* [Provided material]
+===+
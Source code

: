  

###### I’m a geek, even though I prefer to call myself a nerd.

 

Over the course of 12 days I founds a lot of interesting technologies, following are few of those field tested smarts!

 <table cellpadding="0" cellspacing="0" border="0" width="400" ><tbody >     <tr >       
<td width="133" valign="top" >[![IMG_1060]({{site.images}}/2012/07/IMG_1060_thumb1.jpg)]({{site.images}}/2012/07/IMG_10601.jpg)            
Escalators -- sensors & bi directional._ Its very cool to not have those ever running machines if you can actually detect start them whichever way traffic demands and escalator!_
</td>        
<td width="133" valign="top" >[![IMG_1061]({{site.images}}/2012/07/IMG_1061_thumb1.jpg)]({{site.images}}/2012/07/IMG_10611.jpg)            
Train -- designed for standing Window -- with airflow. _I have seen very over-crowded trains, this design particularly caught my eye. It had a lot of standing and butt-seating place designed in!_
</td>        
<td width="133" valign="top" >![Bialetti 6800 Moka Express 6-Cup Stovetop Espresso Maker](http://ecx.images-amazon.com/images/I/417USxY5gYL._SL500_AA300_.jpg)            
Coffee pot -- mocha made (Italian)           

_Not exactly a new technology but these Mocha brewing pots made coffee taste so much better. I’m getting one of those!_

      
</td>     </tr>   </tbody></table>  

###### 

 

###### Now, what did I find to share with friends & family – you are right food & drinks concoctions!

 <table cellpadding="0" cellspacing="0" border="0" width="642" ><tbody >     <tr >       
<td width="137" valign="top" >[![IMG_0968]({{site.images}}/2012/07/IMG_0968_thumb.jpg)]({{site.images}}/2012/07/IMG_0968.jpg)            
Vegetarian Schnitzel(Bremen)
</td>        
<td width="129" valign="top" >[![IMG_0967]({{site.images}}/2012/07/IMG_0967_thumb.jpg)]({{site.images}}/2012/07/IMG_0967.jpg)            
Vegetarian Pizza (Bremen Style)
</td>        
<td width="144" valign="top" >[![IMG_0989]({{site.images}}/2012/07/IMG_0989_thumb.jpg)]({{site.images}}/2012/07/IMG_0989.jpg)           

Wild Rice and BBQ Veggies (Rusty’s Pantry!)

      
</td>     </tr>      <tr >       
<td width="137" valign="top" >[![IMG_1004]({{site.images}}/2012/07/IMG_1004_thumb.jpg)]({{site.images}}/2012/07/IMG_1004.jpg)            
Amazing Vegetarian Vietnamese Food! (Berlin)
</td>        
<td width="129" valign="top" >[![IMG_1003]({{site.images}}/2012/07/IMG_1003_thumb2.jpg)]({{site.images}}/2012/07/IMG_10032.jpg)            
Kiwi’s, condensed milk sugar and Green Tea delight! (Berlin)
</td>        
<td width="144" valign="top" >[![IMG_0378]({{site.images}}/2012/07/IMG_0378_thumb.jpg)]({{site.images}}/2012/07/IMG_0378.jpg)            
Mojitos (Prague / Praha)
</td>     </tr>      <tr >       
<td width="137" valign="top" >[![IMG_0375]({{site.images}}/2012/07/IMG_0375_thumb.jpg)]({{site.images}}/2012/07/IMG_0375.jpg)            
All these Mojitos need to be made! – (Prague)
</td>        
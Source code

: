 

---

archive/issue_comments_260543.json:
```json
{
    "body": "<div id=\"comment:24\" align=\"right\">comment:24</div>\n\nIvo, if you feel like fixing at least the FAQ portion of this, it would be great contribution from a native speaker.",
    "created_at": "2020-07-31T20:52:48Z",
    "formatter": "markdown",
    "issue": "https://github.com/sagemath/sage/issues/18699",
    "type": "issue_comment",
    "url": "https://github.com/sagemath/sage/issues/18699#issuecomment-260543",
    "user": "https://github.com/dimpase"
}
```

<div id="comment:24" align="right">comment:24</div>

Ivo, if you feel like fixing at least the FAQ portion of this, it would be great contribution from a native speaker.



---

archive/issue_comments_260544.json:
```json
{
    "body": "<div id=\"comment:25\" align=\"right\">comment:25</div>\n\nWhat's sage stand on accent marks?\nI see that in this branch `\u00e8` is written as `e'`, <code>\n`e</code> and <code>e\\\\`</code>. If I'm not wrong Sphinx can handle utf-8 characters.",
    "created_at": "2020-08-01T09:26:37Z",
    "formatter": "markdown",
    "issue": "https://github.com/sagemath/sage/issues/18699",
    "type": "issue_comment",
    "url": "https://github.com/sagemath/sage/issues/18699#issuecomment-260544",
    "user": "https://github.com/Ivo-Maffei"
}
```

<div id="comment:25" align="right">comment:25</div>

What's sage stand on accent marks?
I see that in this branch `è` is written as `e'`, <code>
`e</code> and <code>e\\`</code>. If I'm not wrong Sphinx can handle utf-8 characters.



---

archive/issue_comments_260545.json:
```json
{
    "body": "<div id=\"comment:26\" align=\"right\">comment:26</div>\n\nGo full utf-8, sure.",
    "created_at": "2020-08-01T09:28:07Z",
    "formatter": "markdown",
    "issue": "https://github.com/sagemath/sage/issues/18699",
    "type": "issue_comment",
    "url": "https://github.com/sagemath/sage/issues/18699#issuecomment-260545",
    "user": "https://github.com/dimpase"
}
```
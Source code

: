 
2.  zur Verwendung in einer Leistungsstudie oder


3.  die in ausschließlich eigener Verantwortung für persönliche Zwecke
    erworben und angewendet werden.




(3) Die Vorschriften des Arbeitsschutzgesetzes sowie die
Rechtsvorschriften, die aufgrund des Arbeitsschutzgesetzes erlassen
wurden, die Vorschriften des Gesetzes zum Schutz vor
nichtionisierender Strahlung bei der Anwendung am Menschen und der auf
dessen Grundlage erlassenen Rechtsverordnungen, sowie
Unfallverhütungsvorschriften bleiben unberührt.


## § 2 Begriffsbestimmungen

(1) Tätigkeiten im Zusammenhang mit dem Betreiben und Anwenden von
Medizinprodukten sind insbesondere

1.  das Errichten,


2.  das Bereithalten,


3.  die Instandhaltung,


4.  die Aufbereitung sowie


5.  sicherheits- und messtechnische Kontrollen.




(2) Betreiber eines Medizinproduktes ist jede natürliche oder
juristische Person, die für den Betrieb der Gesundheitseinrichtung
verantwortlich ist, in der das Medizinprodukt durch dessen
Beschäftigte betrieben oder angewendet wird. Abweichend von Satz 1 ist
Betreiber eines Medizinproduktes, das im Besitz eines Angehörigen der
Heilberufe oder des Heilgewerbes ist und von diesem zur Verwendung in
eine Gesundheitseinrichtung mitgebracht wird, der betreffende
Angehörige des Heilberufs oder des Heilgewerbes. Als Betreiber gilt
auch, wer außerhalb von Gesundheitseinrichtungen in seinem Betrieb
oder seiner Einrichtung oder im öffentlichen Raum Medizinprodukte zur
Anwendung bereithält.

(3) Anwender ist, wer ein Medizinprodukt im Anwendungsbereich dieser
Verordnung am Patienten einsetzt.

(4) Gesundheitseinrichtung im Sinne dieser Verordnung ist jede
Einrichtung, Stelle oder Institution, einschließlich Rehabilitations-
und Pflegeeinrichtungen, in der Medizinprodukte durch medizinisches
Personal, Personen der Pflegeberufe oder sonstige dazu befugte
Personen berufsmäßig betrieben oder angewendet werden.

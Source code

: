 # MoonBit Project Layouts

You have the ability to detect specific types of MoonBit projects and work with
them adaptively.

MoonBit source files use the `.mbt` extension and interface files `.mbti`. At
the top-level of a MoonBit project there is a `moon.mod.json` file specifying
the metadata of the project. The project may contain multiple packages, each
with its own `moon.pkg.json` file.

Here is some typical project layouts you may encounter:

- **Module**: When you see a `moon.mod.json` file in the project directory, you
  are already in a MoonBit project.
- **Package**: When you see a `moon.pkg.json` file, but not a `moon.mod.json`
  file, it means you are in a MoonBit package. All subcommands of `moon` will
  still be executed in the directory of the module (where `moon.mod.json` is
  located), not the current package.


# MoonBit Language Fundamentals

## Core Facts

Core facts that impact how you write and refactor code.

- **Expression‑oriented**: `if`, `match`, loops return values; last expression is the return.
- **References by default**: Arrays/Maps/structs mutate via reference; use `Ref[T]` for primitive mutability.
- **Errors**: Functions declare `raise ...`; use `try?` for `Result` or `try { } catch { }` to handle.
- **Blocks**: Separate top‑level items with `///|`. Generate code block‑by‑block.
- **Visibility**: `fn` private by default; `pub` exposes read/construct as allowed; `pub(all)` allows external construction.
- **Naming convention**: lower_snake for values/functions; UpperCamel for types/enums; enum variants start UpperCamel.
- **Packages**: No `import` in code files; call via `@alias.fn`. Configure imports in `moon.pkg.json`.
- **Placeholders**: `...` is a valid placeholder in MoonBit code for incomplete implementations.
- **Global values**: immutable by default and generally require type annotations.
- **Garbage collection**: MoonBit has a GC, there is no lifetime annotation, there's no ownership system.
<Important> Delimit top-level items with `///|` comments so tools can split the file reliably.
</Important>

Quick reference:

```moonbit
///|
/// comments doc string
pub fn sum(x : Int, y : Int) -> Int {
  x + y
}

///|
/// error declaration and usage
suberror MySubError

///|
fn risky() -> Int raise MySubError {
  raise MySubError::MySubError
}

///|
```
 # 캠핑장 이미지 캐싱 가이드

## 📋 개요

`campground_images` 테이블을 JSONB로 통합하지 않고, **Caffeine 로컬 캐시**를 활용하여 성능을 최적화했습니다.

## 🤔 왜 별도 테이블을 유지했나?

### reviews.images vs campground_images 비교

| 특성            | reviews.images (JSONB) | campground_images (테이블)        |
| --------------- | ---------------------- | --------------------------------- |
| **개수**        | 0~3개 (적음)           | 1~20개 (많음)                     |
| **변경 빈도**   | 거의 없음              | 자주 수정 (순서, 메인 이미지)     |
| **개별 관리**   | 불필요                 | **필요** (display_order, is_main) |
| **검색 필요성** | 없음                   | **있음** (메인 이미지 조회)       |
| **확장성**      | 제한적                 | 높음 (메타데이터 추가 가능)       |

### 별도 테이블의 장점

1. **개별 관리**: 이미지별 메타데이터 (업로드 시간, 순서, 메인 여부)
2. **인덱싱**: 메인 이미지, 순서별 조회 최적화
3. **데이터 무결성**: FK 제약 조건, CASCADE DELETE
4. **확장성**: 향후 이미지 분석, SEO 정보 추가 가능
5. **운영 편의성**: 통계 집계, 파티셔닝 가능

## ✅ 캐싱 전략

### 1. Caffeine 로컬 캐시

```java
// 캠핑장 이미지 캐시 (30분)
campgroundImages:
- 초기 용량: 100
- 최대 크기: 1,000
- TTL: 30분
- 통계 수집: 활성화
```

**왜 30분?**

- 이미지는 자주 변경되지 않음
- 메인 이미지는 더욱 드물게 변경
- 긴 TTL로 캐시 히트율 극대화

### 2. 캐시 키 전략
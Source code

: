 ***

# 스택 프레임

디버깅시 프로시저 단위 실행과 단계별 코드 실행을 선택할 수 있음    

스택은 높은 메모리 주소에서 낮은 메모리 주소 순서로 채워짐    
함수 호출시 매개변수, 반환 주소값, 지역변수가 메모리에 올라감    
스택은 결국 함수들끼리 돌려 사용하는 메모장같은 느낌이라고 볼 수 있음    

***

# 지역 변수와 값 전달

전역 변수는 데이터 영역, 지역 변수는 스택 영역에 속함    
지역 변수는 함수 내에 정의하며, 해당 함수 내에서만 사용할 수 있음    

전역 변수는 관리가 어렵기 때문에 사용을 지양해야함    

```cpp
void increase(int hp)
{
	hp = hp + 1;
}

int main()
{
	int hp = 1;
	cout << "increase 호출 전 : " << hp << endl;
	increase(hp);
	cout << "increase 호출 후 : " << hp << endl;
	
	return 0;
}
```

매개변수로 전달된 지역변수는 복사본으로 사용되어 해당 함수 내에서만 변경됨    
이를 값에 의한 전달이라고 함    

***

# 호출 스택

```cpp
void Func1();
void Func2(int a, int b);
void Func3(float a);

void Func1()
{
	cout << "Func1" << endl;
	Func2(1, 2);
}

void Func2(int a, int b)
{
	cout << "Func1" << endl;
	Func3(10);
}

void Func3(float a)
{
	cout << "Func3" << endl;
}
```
+===+
* [About this task]
Reproduce verbatim only the segment of the listing bounded by the line containing "- **Module**: When" and the line containing "- **Naming convention**: lower_snake", with both boundary lines included.

* [Task response]
- **Module**: When you see a `moon.mod.json` file in the project directory, you
  are already in a MoonBit project.
- **Package**: When you see a `moon.pkg.json` file, but not a `moon.mod.json`
  file, it means you are in a MoonBit package. All subcommands of `moon` will
  still be executed in the directory of the module (where `moon.mod.json` is
  located), not the current package.


# MoonBit Language Fundamentals

## Core Facts

Core facts that impact how you write and refactor code.

- **Expression‑oriented**: `if`, `match`, loops return values; last expression is the return.
- **References by default**: Arrays/Maps/structs mutate via reference; use `Ref[T]` for primitive mutability.
- **Errors**: Functions declare `raise ...`; use `try?` for `Result` or `try { } catch { }` to handle.
- **Blocks**: Separate top‑level items with `///|`. Generate code block‑by‑block.
- **Visibility**: `fn` private by default; `pub` exposes read/construct as allowed; `pub(all)` allows external construction.
- **Naming convention**: lower_snake for values/functions; UpperCamel for types/enums; enum variants start UpperCamel.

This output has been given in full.